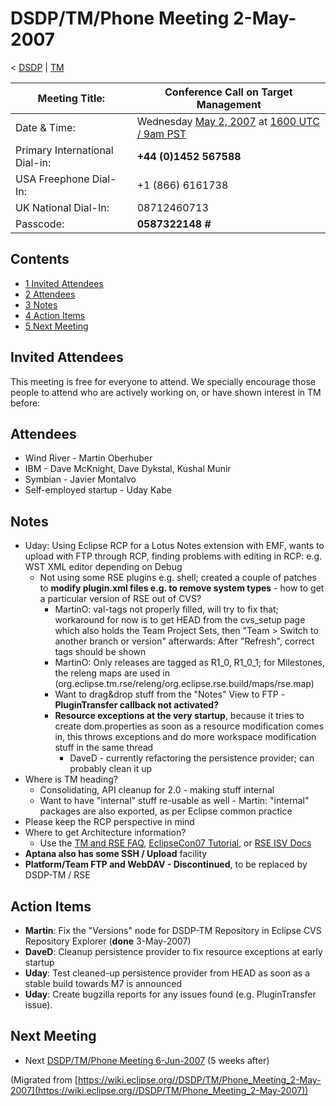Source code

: 

DSDP/TM/Phone Meeting 2-May-2007
================================

< [DSDP](/DSDP "DSDP")‎ | [TM](/DSDP/TM "DSDP/TM")

| Meeting Title: | **Conference Call on Target Management** |
| --- | --- |
| Date & Time: | Wednesday [May 2, 2007](/index.php?title=May_2,_2007&action=edit&redlink=1 "May 2, 2007 (page does not exist)") at [1600 UTC / 9am PST](http://www.timeanddate.com/worldclock/fixedtime.html?month=5&day=2&year=2007&hour=16&min=00&sec=0&p1=0) |
| Primary International Dial-in: | **+44 (0)1452 567588** |
| USA Freephone Dial-In: | +1 (866) 6161738 |
| UK National Dial-In: | 08712460713 |
| Passcode: | **0587322148 #** |

Contents
--------

*   [1 Invited Attendees](#Invited-Attendees)
*   [2 Attendees](#Attendees)
*   [3 Notes](#Notes)
*   [4 Action Items](#Action-Items)
*   [5 Next Meeting](#Next-Meeting)

Invited Attendees
-----------------

This meeting is free for everyone to attend. We specially encourage those people to attend who are actively working on, or have shown interest in TM before:

Attendees
---------

*   Wind River - Martin Oberhuber
*   IBM - Dave McKnight, Dave Dykstal, Kushal Munir
*   Symbian - Javier Montalvo
*   Self-employed startup - Uday Kabe

Notes
-----

*   Uday: Using Eclipse RCP for a Lotus Notes extension with EMF, wants to upload with FTP through RCP, finding problems with editing in RCP: e.g. WST XML editor depending on Debug
    *   Not using some RSE plugins e.g. shell; created a couple of patches to **modify plugin.xml files e.g. to remove system types** \- how to get a particular version of RSE out of CVS?
        *   MartinO: val-tags not properly filled, will try to fix that; workaround for now is to get HEAD from the cvs_setup page which also holds the Team Project Sets, then "Team > Switch to another branch or version" afterwards: After "Refresh", correct tags should be shown
        *   MartinO: Only releases are tagged as R1\_0, R1\_0_1; for Milestones, the releng maps are used in (org.eclipse.tm.rse/releng/org.eclipse.rse.build/maps/rse.map)
        *   Want to drag&drop stuff from the "Notes" View to FTP - **PluginTransfer callback not activated?**
        *   **Resource exceptions at the very startup**, because it tries to create dom.properties as soon as a resource modification comes in, this throws exceptions and do more workspace modification stuff in the same thread
            *   DaveD - currently refactoring the persistence provider; can probably clean it up
*   Where is TM heading?
    *   Consolidating, API cleanup for 2.0 - making stuff internal
    *   Want to have "internal" stuff re-usable as well - Martin: "internal" packages are also exported, as per Eclipse common practice
*   Please keep the RCP perspective in mind
*   Where to get Architecture information?
    *   Use the [TM and RSE FAQ](/TM_and_RSE_FAQ "TM and RSE FAQ"), [EclipseCon07 Tutorial](http://www.eclipsecon.org/2007/index.php?page=sub/&id=3651), or [RSE ISV Docs](http://dsdp.eclipse.org/help/latest/index.jsp?topic=/org.eclipse.rse.doc.isv/guide/rse_int.html)
*   **Aptana also has some SSH / Upload** facility
*   **Platform/Team FTP and WebDAV - Discontinued**, to be replaced by DSDP-TM / RSE

Action Items
------------

*   **Martin**: Fix the "Versions" node for DSDP-TM Repository in Eclipse CVS Repository Explorer (**done** 3-May-2007)
*   **DaveD**: Cleanup persistence provider to fix resource exceptions at early startup
*   **Uday**: Test cleaned-up persistence provider from HEAD as soon as a stable build towards M7 is announced
*   **Uday**: Create bugzilla reports for any issues found (e.g. PluginTransfer issue).

Next Meeting
------------

*   Next [DSDP/TM/Phone Meeting 6-Jun-2007](/DSDP/TM/Phone_Meeting_6-Jun-2007 "DSDP/TM/Phone Meeting 6-Jun-2007") (5 weeks after)


(Migrated from [https://wiki.eclipse.org//DSDP/TM/Phone_Meeting_2-May-2007](https://wiki.eclipse.org//DSDP/TM/Phone_Meeting_2-May-2007))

Aim of the exercise » Everything from the line with "Eclipse common practice" down to the last line of the data above should be returned exactly, with both ends kept and nothing added.

Answer for this exercise »
    *   Want to have "internal" stuff re-usable as well - Martin: "internal" packages are also exported, as per Eclipse common practice
*   Please keep the RCP perspective in mind
*   Where to get Architecture information?
    *   Use the [TM and RSE FAQ](/TM_and_RSE_FAQ "TM and RSE FAQ"), [EclipseCon07 Tutorial](http://www.eclipsecon.org/2007/index.php?page=sub/&id=3651), or [RSE ISV Docs](http://dsdp.eclipse.org/help/latest/index.jsp?topic=/org.eclipse.rse.doc.isv/guide/rse_int.html)
*   **Aptana also has some SSH / Upload** facility
*   **Platform/Team FTP and WebDAV - Discontinued**, to be replaced by DSDP-TM / RSE

Action Items
------------

*   **Martin**: Fix the "Versions" node for DSDP-TM Repository in Eclipse CVS Repository Explorer (**done** 3-May-2007)
*   **DaveD**: Cleanup persistence provider to fix resource exceptions at early startup
*   **Uday**: Test cleaned-up persistence provider from HEAD as soon as a stable build towards M7 is announced
*   **Uday**: Create bugzilla reports for any issues found (e.g. PluginTransfer issue).

Next Meeting
------------

*   Next [DSDP/TM/Phone Meeting 6-Jun-2007](/DSDP/TM/Phone_Meeting_6-Jun-2007 "DSDP/TM/Phone Meeting 6-Jun-2007") (5 weeks after)


(Migrated from [https://wiki.eclipse.org//DSDP/TM/Phone_Meeting_2-May-2007](https://wiki.eclipse.org//DSDP/TM/Phone_Meeting_2-May-2007))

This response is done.